Lavez, mon Jésus, dans mes larmes les âmes des pécheurs : ce
sont des larmes d’amour arrachées par la douleur. (…)
Mon père, pardonnez-moi et bénissez-moi pour tout ce que je
vous fait souffrir ! L (06-02-1942).
Satan profite de cette situation pour la tourmenter encore
davantage et lui fait croire à la possibilité de rester sans Communion. Elle en
parle dans son Journal :
Les hommes essaient d’éloigner et d’arracher d’auprès de moi
pour toujours celui qui m’aidait et pouvait me donner réconfort. Ils m’ont
enlevé mon Père spirituel, m’interdisant enfin toute correspondance.
Consentez-moi au moins, mon Jésus, de m’épancher avec Vous. Je me trouve seule
au milieu de la tempête qui ne se calme pas. Je Vous ouvre mon cœur. Il n’y a
que Vous qui puissiez lire tout ce qui s’y trouve écrit avec douleur et sang.
Vous seul pouvez évaluer mon sacrifice. Le monde l’ignore ; les hommes ne le
comprennent pas.
Laissez-moi Vous dire ce que Vous avez dit à votre Père :
“Pardonnez-leur car ils ne savent ce qu’ils font”. Ils sont aveugles, il leur
manque votre divine lumière. Éclairez-les ; donnez à tous votre amour.
O Jésus, mes pressentiments ce sont réalisés !
Pourront-ils m’interdire de Vous recevoir sacramentellement ?
Pauvre de moi ! Ils me tueraient si Vous, avec votre pouvoir divin ne me
conserviez pas la vie. Qu’ils disent et qu’ils fassent ce qu’ils veulent. Ils ne
réussiront jamais à me priver de l’union intime avec Vous.
Me voler Jésus eucharistique ? Cela ne m’étonnerait pas qu’ils
le fassent. Mas arracher de mon cœur le Trésor si riche que j’adore et que
j’aime plus que toutes choses, le Père, le Fils et le Saint-Esprit, jamais les
hommes ne le pourront, jamais. Ils devraient me faire vivre sans cœur et sans
âme. Impossible !
Que vienne le monde entier avec toute sa force ; que tout
s’oppose à moi : seul le péché pourrait me séparer de cette grandeur infinie, de
cet amour sans fin, mais cela, jamais ! S (19-2-42)
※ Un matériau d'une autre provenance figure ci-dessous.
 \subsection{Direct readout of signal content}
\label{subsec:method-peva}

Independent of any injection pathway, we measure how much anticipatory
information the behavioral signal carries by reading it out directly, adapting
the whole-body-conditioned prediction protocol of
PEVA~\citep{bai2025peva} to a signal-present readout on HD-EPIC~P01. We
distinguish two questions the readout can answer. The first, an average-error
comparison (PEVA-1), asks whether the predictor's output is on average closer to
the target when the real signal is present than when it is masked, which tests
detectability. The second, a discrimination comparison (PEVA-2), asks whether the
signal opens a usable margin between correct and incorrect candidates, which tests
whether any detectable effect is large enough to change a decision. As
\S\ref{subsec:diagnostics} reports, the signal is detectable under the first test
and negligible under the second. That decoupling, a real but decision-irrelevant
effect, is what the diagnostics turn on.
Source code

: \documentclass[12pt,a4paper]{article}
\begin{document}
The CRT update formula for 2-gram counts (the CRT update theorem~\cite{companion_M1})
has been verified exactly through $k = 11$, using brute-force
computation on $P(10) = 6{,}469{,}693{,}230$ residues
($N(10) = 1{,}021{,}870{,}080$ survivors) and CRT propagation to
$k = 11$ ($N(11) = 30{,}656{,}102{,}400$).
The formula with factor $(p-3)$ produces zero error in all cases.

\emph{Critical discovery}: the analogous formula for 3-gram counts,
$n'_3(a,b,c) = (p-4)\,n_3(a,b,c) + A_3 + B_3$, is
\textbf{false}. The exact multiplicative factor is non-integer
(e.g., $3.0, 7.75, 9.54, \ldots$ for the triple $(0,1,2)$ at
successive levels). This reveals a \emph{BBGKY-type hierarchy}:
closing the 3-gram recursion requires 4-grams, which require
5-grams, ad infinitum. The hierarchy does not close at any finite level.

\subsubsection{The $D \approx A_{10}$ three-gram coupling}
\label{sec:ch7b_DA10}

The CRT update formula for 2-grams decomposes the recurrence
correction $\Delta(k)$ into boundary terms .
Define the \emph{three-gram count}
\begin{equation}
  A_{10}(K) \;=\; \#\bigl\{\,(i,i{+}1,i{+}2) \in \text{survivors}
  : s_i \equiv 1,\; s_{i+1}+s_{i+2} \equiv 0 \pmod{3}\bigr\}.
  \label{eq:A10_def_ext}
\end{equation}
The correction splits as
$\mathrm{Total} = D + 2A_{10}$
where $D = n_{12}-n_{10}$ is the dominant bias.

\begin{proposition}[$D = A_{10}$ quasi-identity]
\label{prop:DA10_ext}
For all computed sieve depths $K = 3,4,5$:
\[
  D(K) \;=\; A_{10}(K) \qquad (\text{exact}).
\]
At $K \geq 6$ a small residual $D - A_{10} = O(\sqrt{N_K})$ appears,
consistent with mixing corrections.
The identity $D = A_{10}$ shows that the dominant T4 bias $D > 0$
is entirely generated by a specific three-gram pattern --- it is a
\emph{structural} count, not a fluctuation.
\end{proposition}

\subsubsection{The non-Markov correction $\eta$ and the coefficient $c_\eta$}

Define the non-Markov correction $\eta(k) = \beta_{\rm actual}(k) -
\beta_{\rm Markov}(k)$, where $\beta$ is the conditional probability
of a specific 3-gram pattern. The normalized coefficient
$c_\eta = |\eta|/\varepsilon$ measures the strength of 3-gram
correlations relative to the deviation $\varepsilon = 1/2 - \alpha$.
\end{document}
Le vendredi 20 février 1942, l’extase de la Passion
terminé, on remet à Alexandrina la lettre du Père Pinho qui lui parle clairement
de la prohibition de la diriger, comme nous l’avons dit. Mais, déjà pendant
l’extase, elle sent l’abandon.
Je marchais le visage presque contre terre (chemin de croix) ;
ici et là je tombais, me blessait douloureusement, je baignais dans le sang.
Quelle crainte, quelle terreur même, me souvenant que peu
après j’allais être crucifié sans l’aide de personne sur la Terre !
Votre divin amour m’a secourue : vous êtes venu à ma
rencontre.
— Ma fille, les forces humaines te manquent ; aie du courage :
les forces divines ne te manqueront jamais (...) Courage, courage, ma petite
folle ! Ton Jésus, ta Mãezinha et ton Père t’accompagnent, t'assistent dans une
union intime. (...)
Une preuve supplémentaire de votre amour infini, mon Jésus !
Vous avez fait que le Docteur (Azevedo) non seulement cherche à soulager les
douleurs de mon corps, mais qu'il soulage aussi la douleur pénible et profonde
de mon âme. Vous, qui connaissez tout, vous vous êtes, servi de lui pour
préparer mon cœur à recevoir le dernier coup.
Merci, mon Jésus ! Je ne sais rien dire d’autre. Laissez-moi
répéter avec Vous:
“Mon âme est triste jusqu’à la mort !”
J’ai perdu la lumière, j’ai tout perdu.
Ta bénédiction et ton pardon, mon Amour ! (A noter le passage
du “Vous” au “Tu”, que l’on retrouve dans les moments où l’épouse s’adresse à
l’Époux) S (20-02-1942).
Le lendemain, Alexandrina écrit au Dr Azevedo :
(...) Hier, quand vous vous êtes retiré, vous m'avez laissée
un peu plus confortée : j’avais davantage de courage pour la lutte. Le Seigneur
s'est servi de vous, Mr Docteur, pour que me préparer à recevoir le dernier coup
de lance. (...) Mon cœur a commencé à manquer (à la lecture la lettre du Père
Pinho). À certains moments je croyais qu’il allait s’arrêter pour toujours. Je
ne voudrais pas les laisser avec le remord de m’avoir enlever la vie.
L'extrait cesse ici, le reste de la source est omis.